The city’s phenomenal growth over the past century has been truly amazing: it is now home to more than two million expats and 34,000 Emiratis.
It’s worth boarding an abra, one of the traditional wooden sailing boats that zip around the creek between Dubai and Deira, to enjoy the gleaming white of the yachts and the bobbing small boats.
Pictured are traditional abras, wooden sailboats, zipping around the creek between Dubai and Deira
Back on land in Deira, there are plenty of traditional markets and souks to explore, although many are closed for long lunches, so maybe it’s time to have one of your own.
A staggering £20 billion is spent in Dubai’s hotels and restaurants every year. You’re certainly spoiled for choice, but we’ve had our most delicious culinary adventures at our hotel.
Just three years old, Caesars Palace is an elegant complex of two interconnected hotels, Palace and Julius, with well-appointed rooms. The staff was impeccable and the restaurants lived up to expectations.
Sandra enjoyed a ride on the Ain Dubai (pictured). “We loved the whole experience, from the slightly hairy affair of hopping aboard one of the moving pods, to the steady climb to reach stunning views of the city and sparkling sea far below.”
For British-American cuisine, try Gordon Ramsay-inspired Hell’s Kitchen, famous for its Beef Wellington, but the big hit for me was its seared scallops and lobster risotto. Enjoy the Mediterranean Sea at Venus Ristorante overlooking the illuminated Venus Pool and the bay of the Arabian Gulf.
Evenings are enhanced with pre-dinner rum cocktails at the atmospheric Havana Social Club.

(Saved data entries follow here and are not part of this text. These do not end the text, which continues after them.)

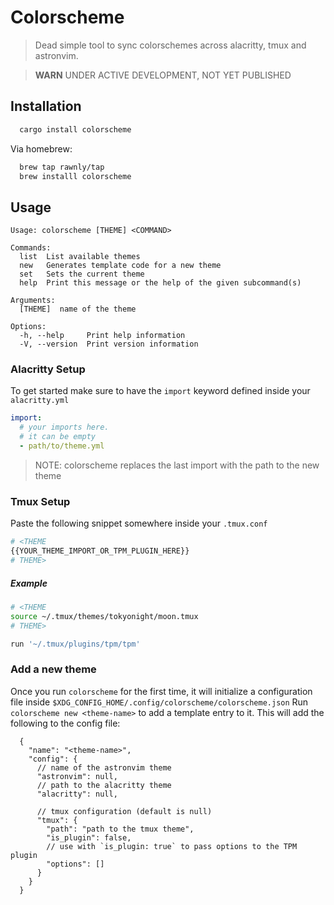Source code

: # Colorscheme
> Dead simple tool to sync colorschemes across alacritty, tmux and astronvim.

> **WARN**
> UNDER ACTIVE DEVELOPMENT, NOT YET PUBLISHED

## Installation 

```sh
  cargo install colorscheme
```

Via homebrew:

```sh
  brew tap rawnly/tap
  brew installl colorscheme
```

## Usage
```
Usage: colorscheme [THEME] <COMMAND>

Commands:
  list  List available themes
  new   Generates template code for a new theme
  set   Sets the current theme
  help  Print this message or the help of the given subcommand(s)

Arguments:
  [THEME]  name of the theme

Options:
  -h, --help     Print help information
  -V, --version  Print version information
```

### Alacritty Setup
To get started make sure to have the `import` keyword defined inside your `alacritty.yml`

```yaml
import:
  # your imports here.
  # it can be empty
  - path/to/theme.yml
```
> NOTE: colorscheme replaces the last import with the path to the new theme

### Tmux Setup 
Paste the following snippet somewhere inside your `.tmux.conf`

```sh
# <THEME
{{YOUR_THEME_IMPORT_OR_TPM_PLUGIN_HERE}}
# THEME>
```

##### Example 
```sh
# <THEME
source ~/.tmux/themes/tokyonight/moon.tmux
# THEME>

run '~/.tmux/plugins/tpm/tpm'
```

### Add a new theme
Once you run `colorscheme` for the first time, it will initialize a configuration file inside `$XDG_CONFIG_HOME/.config/colorscheme/colorscheme.json`
Run `colorscheme new <theme-name>` to add a template entry to it.
This will add the following to the config file:
```jsonc
  {
    "name": "<theme-name>",
    "config": {
      // name of the astronvim theme
      "astronvim": null,
      // path to the alacritty theme
      "alacritty": null,

      // tmux configuration (default is null)
      "tmux": {
        "path": "path to the tmux theme",
        "is_plugin": false,
        // use with `is_plugin: true` to pass options to the TPM plugin
        "options": []
      }
    }
  }
```

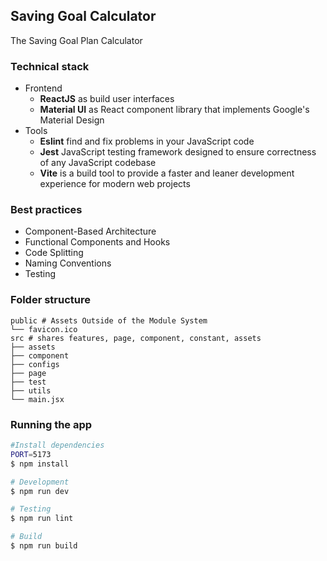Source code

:

## Saving Goal Calculator

The Saving Goal Plan Calculator

### Technical stack
-   Frontend
    -   **ReactJS** as build user interfaces
    -   **Material UI** as React component library that implements Google's Material Design
-   Tools
    -   **Eslint** find and fix problems in your JavaScript code
    -   **Jest** JavaScript testing framework designed to ensure correctness of any JavaScript codebase
    -   **Vite** is a build tool to provide a faster and leaner development experience for modern web projects

### Best practices
- Component-Based Architecture
- Functional Components and Hooks
- Code Splitting
- Naming Conventions
- Testing

### Folder structure
```
public # Assets Outside of the Module System
└── favicon.ico
src # shares features, page, component, constant, assets
├── assets
├── component
├── configs
├── page
├── test
├── utils
└── main.jsx
```

### Running the app
```bash
#Install dependencies
PORT=5173
$ npm install

# Development
$ npm run dev

# Testing
$ npm run lint

# Build
$ npm run build
```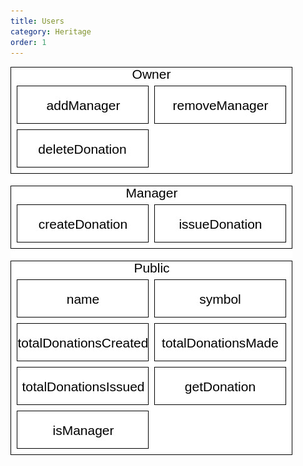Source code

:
 ```yaml
---
title: Users
category: Heritage
order: 1
---
```


![Diagram](https://raw.githubusercontent.com/Heritage-Aero/heritage/master/imgs/HeritageContractUsers.jpg?token=AF_oml9-2xqzlLL4ZhOPDrvr-kQEz-ujks5bcFoXwA%3D%3D)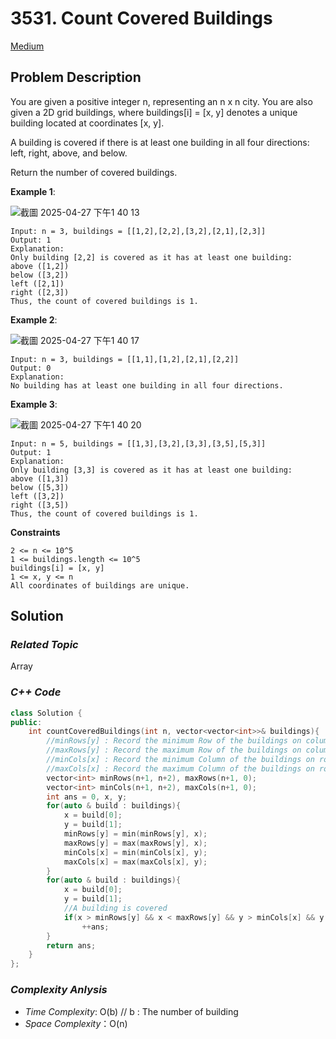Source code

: # 3531. Count Covered Buildings
[Medium](https://leetcode.com/problems/count-covered-buildings/description/)

## Problem Description

You are given a positive integer n, representing an n x n city. You are also given a 2D grid buildings, where buildings[i] = [x, y] denotes a unique building located at coordinates [x, y].

A building is covered if there is at least one building in all four directions: left, right, above, and below.

Return the number of covered buildings.

**Example 1**:

![截圖 2025-04-27 下午1 40 13](https://github.com/user-attachments/assets/c8c6b33e-68a8-4a11-8d8f-263c7a269e87)

```
Input: n = 3, buildings = [[1,2],[2,2],[3,2],[2,1],[2,3]]
Output: 1
Explanation:
Only building [2,2] is covered as it has at least one building:
above ([1,2])
below ([3,2])
left ([2,1])
right ([2,3])
Thus, the count of covered buildings is 1.
```
**Example 2**:

![截圖 2025-04-27 下午1 40 17](https://github.com/user-attachments/assets/77e2f381-0156-43dd-9743-c1deb0abd834)

```
Input: n = 3, buildings = [[1,1],[1,2],[2,1],[2,2]]
Output: 0
Explanation:
No building has at least one building in all four directions.
```
**Example 3**:

![截圖 2025-04-27 下午1 40 20](https://github.com/user-attachments/assets/b22e2e08-916d-4632-a594-fba76d3c1977)

```
Input: n = 5, buildings = [[1,3],[3,2],[3,3],[3,5],[5,3]]
Output: 1
Explanation:
Only building [3,3] is covered as it has at least one building:
above ([1,3])
below ([5,3])
left ([3,2])
right ([3,5])
Thus, the count of covered buildings is 1.
```

**Constraints**
```
2 <= n <= 10^5
1 <= buildings.length <= 10^5 
buildings[i] = [x, y]
1 <= x, y <= n
All coordinates of buildings are unique.
```

## Solution

### _Related Topic_
   Array

### _C++ Code_
```cpp
class Solution {
public:
    int countCoveredBuildings(int n, vector<vector<int>>& buildings){
        //minRows[y] : Record the minimum Row of the buildings on column 'y'
        //maxRows[y] : Record the maximum Row of the buildings on column 'y'
        //minCols[x] : Record the minimum Column of the buildings on row 'x'
        //maxCols[x] : Record the maximum Column of the buildings on row 'x'
        vector<int> minRows(n+1, n+2), maxRows(n+1, 0);
        vector<int> minCols(n+1, n+2), maxCols(n+1, 0);
        int ans = 0, x, y; 
        for(auto & build : buildings){
            x = build[0];
            y = build[1];
            minRows[y] = min(minRows[y], x);
            maxRows[y] = max(maxRows[y], x);
            minCols[x] = min(minCols[x], y);
            maxCols[x] = max(maxCols[x], y);
        }
        for(auto & build : buildings){
            x = build[0];
            y = build[1];
            //A building is covered
            if(x > minRows[y] && x < maxRows[y] && y > minCols[x] && y < maxCols[x])
                ++ans;
        }
        return ans;
    }
};
```

### _Complexity Anlysis_
- _Time Complexity_: O(b) // b : The number of building
- _Space Complexity_：O(n)
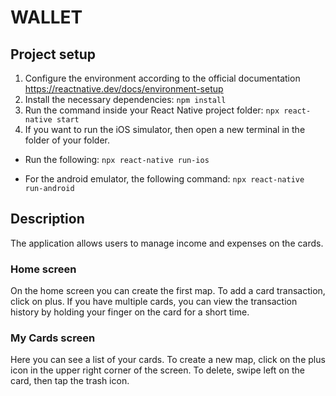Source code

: # WALLET


## Project setup
1. Configure the environment according to the official documentation https://reactnative.dev/docs/environment-setup
2. Install the necessary dependencies: ```npm install```
3. Run the command inside your React Native project folder: ```npx react-native start```
4. If you want to run the iOS simulator, then open a new terminal in the folder of your folder.

- Run the following: ```npx react-native run-ios```


- For the android emulator, the following command: ```npx react-native run-android```


## Description

The application allows users to manage income and expenses on the cards. 

### Home screen
On the home screen you can create the first map.
To add a card transaction, click on plus.
If you have multiple cards, you can view the transaction history by holding your finger on the card for a short time.

### My Cards screen
Here you can see a list of your cards.
To create a new map, click on the plus icon in the upper right corner of the screen.
To delete, swipe left on the card, then tap the trash icon.
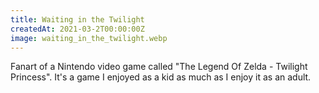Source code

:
 ```yaml
---
title: Waiting in the Twilight
createdAt: 2021-03-2T00:00:00Z
image: waiting_in_the_twilight.webp
---
```

Fanart of a Nintendo video game called "The Legend Of Zelda - Twilight Princess". It's a game I enjoyed as a kid as much as I enjoy it as an adult.
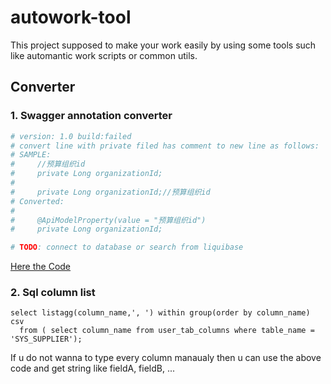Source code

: # autowork-tool

This project supposed to make your work easily by using some tools such like automantic work scripts or common utils.

## Converter

### 1. Swagger annotation converter
    
```py
# version: 1.0 build:failed
# convert line with private filed has comment to new line as follows:
# SAMPLE:
#     //预算组织id
#     private Long organizationId;
#
#     private Long organizationId;//预算组织id
# Converted:
#
#     @ApiModelProperty(value = "预算组织id")
#     private Long organizationId;

# TODO: connect to database or search from liquibase
```

[Here the Code](./comment_to_swagger.py)

### 2. Sql column list

```
select listagg(column_name,', ') within group(order by column_name) csv
  from ( select column_name from user_tab_columns where table_name = 'SYS_SUPPLIER');

```

If u do not wanna to type every column manaualy then u can use the above code and get string like fieldA, fieldB, ...
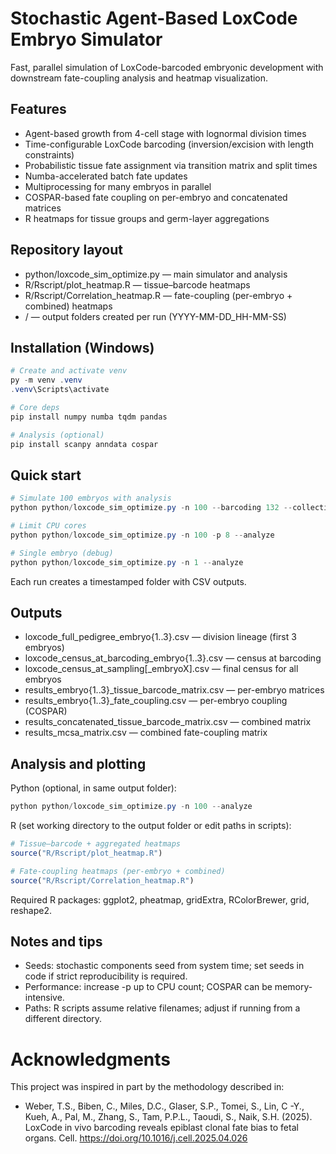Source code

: # Stochastic Agent-Based LoxCode Embryo Simulator

Fast, parallel simulation of LoxCode-barcoded embryonic development with downstream fate-coupling analysis and heatmap visualization.

## Features
- Agent-based growth from 4-cell stage with lognormal division times
- Time-configurable LoxCode barcoding (inversion/excision with length constraints)
- Probabilistic tissue fate assignment via transition matrix and split times
- Numba-accelerated batch fate updates
- Multiprocessing for many embryos in parallel
- COSPAR-based fate coupling on per-embryo and concatenated matrices
- R heatmaps for tissue groups and germ-layer aggregations

## Repository layout
- python/loxcode_sim_optimize.py — main simulator and analysis
- R/Rscript/plot_heatmap.R — tissue–barcode heatmaps
- R/Rscript/Correlation_heatmap.R — fate-coupling (per-embryo + combined) heatmaps
- <timestamp>/ — output folders created per run (YYYY-MM-DD_HH-MM-SS)

## Installation (Windows)
```powershell
# Create and activate venv
py -m venv .venv
.venv\Scripts\activate

# Core deps
pip install numpy numba tqdm pandas

# Analysis (optional)
pip install scanpy anndata cospar
```

## Quick start
```powershell
# Simulate 100 embryos with analysis
python python/loxcode_sim_optimize.py -n 100 --barcoding 132 --collection 228 --analyze

# Limit CPU cores
python python/loxcode_sim_optimize.py -n 100 -p 8 --analyze

# Single embryo (debug)
python python/loxcode_sim_optimize.py -n 1 --analyze
```
Each run creates a timestamped folder with CSV outputs.

## Outputs
- loxcode_full_pedigree_embryo{1..3}.csv — division lineage (first 3 embryos)
- loxcode_census_at_barcoding_embryo{1..3}.csv — census at barcoding
- loxcode_census_at_sampling[_embryoX].csv — final census for all embryos
- results_embryo{1..3}_tissue_barcode_matrix.csv — per-embryo matrices
- results_embryo{1..3}_fate_coupling.csv — per-embryo coupling (COSPAR)
- results_concatenated_tissue_barcode_matrix.csv — combined matrix
- results_mcsa_matrix.csv — combined fate-coupling matrix

## Analysis and plotting
Python (optional, in same output folder):
```powershell
python python/loxcode_sim_optimize.py -n 100 --analyze
```

R (set working directory to the output folder or edit paths in scripts):
```r
# Tissue–barcode + aggregated heatmaps
source("R/Rscript/plot_heatmap.R")

# Fate-coupling heatmaps (per-embryo + combined)
source("R/Rscript/Correlation_heatmap.R")
```
Required R packages: ggplot2, pheatmap, gridExtra, RColorBrewer, grid, reshape2.

## Notes and tips
- Seeds: stochastic components seed from system time; set seeds in code if strict reproducibility is required.
- Performance: increase -p up to CPU count; COSPAR can be memory-intensive.
- Paths: R scripts assume relative filenames; adjust if running from a different directory.

# Acknowledgments
This project was inspired in part by the methodology described in:
- Weber, T.S., Biben, C., Miles, D.C., Glaser, S.P., Tomei, S., Lin, C -Y., Kueh, A., Pal, M., Zhang, S., Tam, P.P.L., Taoudi, S., Naik, S.H. (2025). LoxCode in vivo barcoding reveals epiblast clonal fate bias to fetal organs. Cell. https://doi.org/10.1016/j.cell.2025.04.026
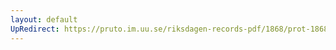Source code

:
 ```yaml
---
layout: default
UpRedirect: https://pruto.im.uu.se/riksdagen-records-pdf/1868/prot-1868--ak--313/prot-1868--ak--313_056.pdf
---
```

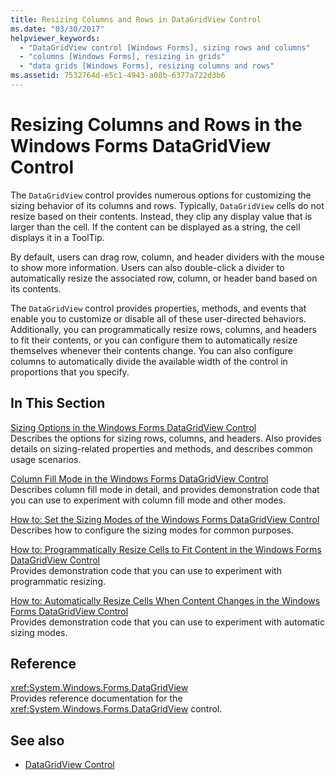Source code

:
 ```yaml
---
title: Resizing Columns and Rows in DataGridView Control
ms.date: "03/30/2017"
helpviewer_keywords: 
  - "DataGridView control [Windows Forms], sizing rows and columns"
  - "columns [Windows Forms], resizing in grids"
  - "data grids [Windows Forms], resizing columns and rows"
ms.assetid: 7532764d-e5c1-4943-a08b-6377a722d3b6
---
```

# Resizing Columns and Rows in the Windows Forms DataGridView Control
The `DataGridView` control provides numerous options for customizing the sizing behavior of its columns and rows. Typically, `DataGridView` cells do not resize based on their contents. Instead, they clip any display value that is larger than the cell. If the content can be displayed as a string, the cell displays it in a ToolTip.  
  
 By default, users can drag row, column, and header dividers with the mouse to show more information. Users can also double-click a divider to automatically resize the associated row, column, or header band based on its contents.  
  
 The `DataGridView` control provides properties, methods, and events that enable you to customize or disable all of these user-directed behaviors. Additionally, you can programmatically resize rows, columns, and headers to fit their contents, or you can configure them to automatically resize themselves whenever their contents change. You can also configure columns to automatically divide the available width of the control in proportions that you specify.  
  
## In This Section  
 [Sizing Options in the Windows Forms DataGridView Control](sizing-options-in-the-windows-forms-datagridview-control.md)  
 Describes the options for sizing rows, columns, and headers. Also provides details on sizing-related properties and methods, and describes common usage scenarios.  
  
 [Column Fill Mode in the Windows Forms DataGridView Control](column-fill-mode-in-the-windows-forms-datagridview-control.md)  
 Describes column fill mode in detail, and provides demonstration code that you can use to experiment with column fill mode and other modes.  
  
 [How to: Set the Sizing Modes of the Windows Forms DataGridView Control](how-to-set-the-sizing-modes-of-the-windows-forms-datagridview-control.md)  
 Describes how to configure the sizing modes for common purposes.  
  
 [How to: Programmatically Resize Cells to Fit Content in the Windows Forms DataGridView Control](programmatically-resize-cells-to-fit-content-in-the-datagrid.md)  
 Provides demonstration code that you can use to experiment with programmatic resizing.  
  
 [How to: Automatically Resize Cells When Content Changes in the Windows Forms DataGridView Control](automatically-resize-cells-when-content-changes-in-the-datagrid.md)  
 Provides demonstration code that you can use to experiment with automatic sizing modes.  
  
## Reference  
 <xref:System.Windows.Forms.DataGridView>  
 Provides reference documentation for the <xref:System.Windows.Forms.DataGridView> control.  
  
## See also

- [DataGridView Control](datagridview-control-windows-forms.md)
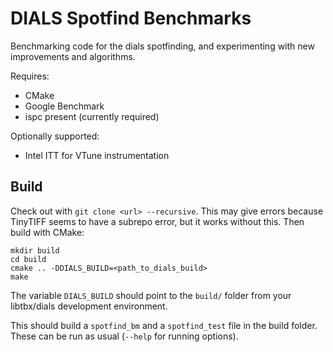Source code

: # DIALS Spotfind Benchmarks

Benchmarking code for the dials spotfinding, and experimenting with new
improvements and algorithms.

Requires:
  - CMake
  - Google Benchmark
  - ispc present (currently required)

Optionally supported:
  - Intel ITT for VTune instrumentation

## Build

Check out with `git clone <url> --recursive`. This may give errors because
TinyTIFF seems to have a subrepo error, but it works without this. Then
build with CMake:

```
mkdir build
cd build
cmake .. -DDIALS_BUILD=<path_to_dials_build>
make
```

The variable `DIALS_BUILD` should point to the `build/` folder from your
libtbx/dials development environment.

This should build a `spotfind_bm` and a `spotfind_test` file in the build
folder. These can be run as usual (`--help` for running options).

You’re just a four-minute walk from Ain Dubai, the city’s much larger and more magnificent answer to the London Eye – at 250 meters it’s the tallest in the world and almost twice the height of the London Eye. We loved the whole experience, from the somewhat hairy affair of hopping aboard one of the moving pods, to the steady climb to reach stunning views of the city and sparkling sea far below.
We shared the capsule with other couples and an Emirati family. We took pictures of each other, the father carefully posed us and did a much better job than us. Nice memories for all of us.